İlk filmden 14 sene sonra geldi yapım. O 14 yıllık süreçte maalesef oyuncu Erdal Tosun'u kaybettik, İstanbul'un biraz daha ebesini belledik, Yılmaz Erdoğan'ın yüzündeki çizgiler biraz daha belirgin oldu ve ben de uff, kim açtı bu konuyu, 31 yaşına girdim. Filmin vizyonu, 'mısır krizi'nden dolayı birkaç ay gecikti, o süreçte Yılmaz Erdoğan ve tayfası organize işler yürüterek fazladan 1-2 lira bilet payı kopardı, Erdoğanların cilveleşmesiyle yeni sinema yasası imzalandı ve sonunda vizyona girdi film.

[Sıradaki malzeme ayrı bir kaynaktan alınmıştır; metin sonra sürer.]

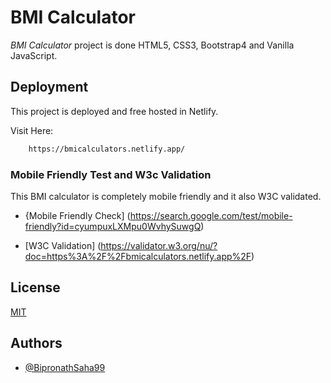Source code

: 
# BMI Calculator

*_BMI Calculator_*  project is done HTML5, CSS3, Bootstrap4 and Vanilla JavaScript.



## Deployment

This project is deployed and free hosted in Netlify.

Visit Here:

```bash 
    https://bmicalculators.netlify.app/
```

### Mobile Friendly Test  and W3c Validation 

This BMI calculator is completely mobile friendly and it also W3C validated.

- {Mobile Friendly Check] (https://search.google.com/test/mobile-friendly?id=cyumpuxLXMpu0WvhySuwgQ)

- [W3C Validation] (https://validator.w3.org/nu/?doc=https%3A%2F%2Fbmicalculators.netlify.app%2F)

## License

[MIT](https://github.com/BipronathSaha99/bmicalculator/blob/main/LICENSE)


## Authors

- [@BipronathSaha99](https://github.com/BipronathSaha99/)

  
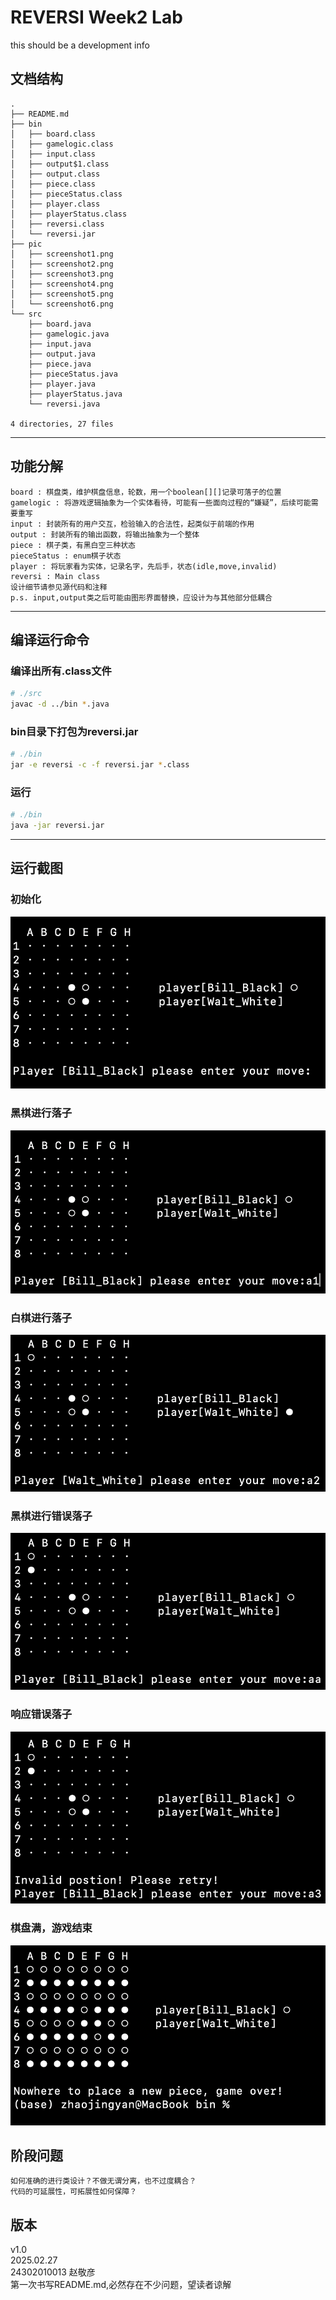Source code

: # REVERSI Week2 Lab

this should be a development info

## 文档结构

    .
    ├── README.md
    ├── bin
    │   ├── board.class
    │   ├── gamelogic.class
    │   ├── input.class
    │   ├── output$1.class
    │   ├── output.class
    │   ├── piece.class
    │   ├── pieceStatus.class
    │   ├── player.class
    │   ├── playerStatus.class
    │   ├── reversi.class
    │   └── reversi.jar
    ├── pic
    │   ├── screenshot1.png
    │   ├── screenshot2.png
    │   ├── screenshot3.png
    │   ├── screenshot4.png
    │   ├── screenshot5.png
    │   └── screenshot6.png
    └── src
        ├── board.java
        ├── gamelogic.java
        ├── input.java
        ├── output.java
        ├── piece.java
        ├── pieceStatus.java
        ├── player.java
        ├── playerStatus.java
        └── reversi.java
    
    4 directories, 27 files
---

## 功能分解

    board : 棋盘类，维护棋盘信息，轮数，用一个boolean[][]记录可落子的位置  
    gamelogic : 将游戏逻辑抽象为一个实体看待，可能有一些面向过程的“嫌疑”，后续可能需要重写  
    input : 封装所有的用户交互，检验输入的合法性，起类似于前端的作用  
    output : 封装所有的输出函数，将输出抽象为一个整体  
    piece : 棋子类，有黑白空三种状态  
    pieceStatus : enum棋子状态
    player : 将玩家看为实体，记录名字，先后手，状态(idle,move,invalid)  
    reversi : Main class
    设计细节请参见源代码和注释
    p.s. input,output类之后可能由图形界面替换，应设计为与其他部分低耦合
---

## 编译运行命令

### 编译出所有.class文件

```bash
# ./src
javac -d ../bin *.java  
```

### bin目录下打包为reversi.jar

```bash
# ./bin
jar -e reversi -c -f reversi.jar *.class  
```

### 运行

```bash
# ./bin
java -jar reversi.jar  
```

---

## 运行截图

### 初始化

![screenshot1](./pic/screenshot1.png)

### 黑棋进行落子

![screenshot2](./pic/screenshot2.png)

### 白棋进行落子

![screenshot3](./pic/screenshot3.png)

### 黑棋进行错误落子

![screenshot4](./pic/screenshot4.png)

### 响应错误落子

![screenshot5](./pic/screenshot5.png)

### 棋盘满，游戏结束

![screenshot6](./pic/screenshot6.png)

## 阶段问题

    如何准确的进行类设计？不做无谓分离，也不过度耦合？
    代码的可延展性，可拓展性如何保障？

## 版本

v1.0  
2025.02.27  
24302010013 赵敬彦  
第一次书写README.md,必然存在不少问题，望读者谅解  
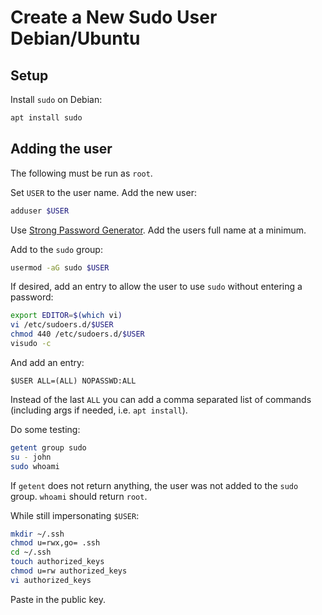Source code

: # Create a New Sudo User Debian/Ubuntu

## Setup

Install `sudo` on Debian:

```sh
apt install sudo
```

## Adding the user

The following must be run as `root`.

Set `USER` to the user name.  Add the new user:

```sh
adduser $USER
```

Use [Strong Password Generator](https://strongpasswordgenerator.com/).  Add the users full name at a minimum.

Add to the `sudo` group:

```sh
usermod -aG sudo $USER
```

If desired, add an entry to allow the user to use `sudo` without entering a password:

```sh
export EDITOR=$(which vi)
vi /etc/sudoers.d/$USER
chmod 440 /etc/sudoers.d/$USER
visudo -c
```

And add an entry:

```sudo
$USER ALL=(ALL) NOPASSWD:ALL
```

Instead of the last `ALL` you can add a comma separated list of commands (including args if needed, i.e. `apt install`).

Do some testing:

```sh
getent group sudo
su - john
sudo whoami
```

If `getent` does not return anything, the user was not added to the `sudo` group.  `whoami` should return `root`.

While still impersonating `$USER`:

```bash
mkdir ~/.ssh
chmod u=rwx,go= .ssh
cd ~/.ssh
touch authorized_keys
chmod u=rw authorized_keys
vi authorized_keys
```

Paste in the public key.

Yazan ve yönetenin yine Yılmaz Erdoğan olduğu filmde, Kıvanç Tatlıtuğ da jön dışında bir rolle karşımıza çıkıyor. Ezgi Mola ve Bensu Soral filmin diğer başrolleri olurken; Özgür Turhan, Mesut Süre, Ata Demirer, Ekin Türkmen gibi sürprizler de kadronun içine serpiştiriliyor.
Organize mi işliyor?
Filmin başlarında safça bir adam, tam nikahı kıyılacakken telefonla aranıyor ve "Biz savcıyız, para gönder" numarasını yutuyor. Meğerse o, Asım Noyan'ın (Yılmaz Erdoğan) kızının (Bensu Soral) evleneceği adammış (boş ver bunun ismini). Sonrasında kızı gidiyor ve "Sen bu işlerden anlarsın" diye dolandırıcı babasından yardım istiyor, bu da Asım'ın kızıyla arayı düzeltmesi için bir bahane oluyor. Bu arada, Kıvanç Tatlıtuğ da bahis mafyası, hazır kaslarını kaybedip göbek yapmışken sıfatsız bir mafyayı oynayıp öyküye dahil oluyor ve sinemamız mafya-düğün-'geri zekalı adamlar' üçgeninden oluşan bir yerli komedi daha kazanıyor.
Bu yine yakışıklı olmuş abi ya, hani sıfatsız mafya olacaktı? Ayıp ama ya...
Muhteşem Yılmaz'ın eşsiz replikleri...
Filmin çoğu Kıvanç Tatlıtuğ'un ve Yılmaz Erdoğan'ın poz kesmesinden, taklit yapmasından oluşuyor ve bu da bayıyor. Ayrıca Erdoğan'ın kendisine ne kadar hayran olduğunu filmin her karesinde belli etmesi sıkıyor. Mesela Asım bir söz söylüyor, hemen ardından yine kendisi "Bundan iyi şiir olurmuş" diyor, başka bir sahnede Asım yine dandirik bir şey diyor, yanındaki karakter "Ne kadar muhteşem dedin" diyor, yani senarist sürekli dolaylı yoldan kendini övüyor. Yılmaz abim bu aralar kendini övmeyi abartmış galiba, kendisine Muhteşem Yılmaz diye seslenilmesini de istiyor mu acaba özel yaşamında?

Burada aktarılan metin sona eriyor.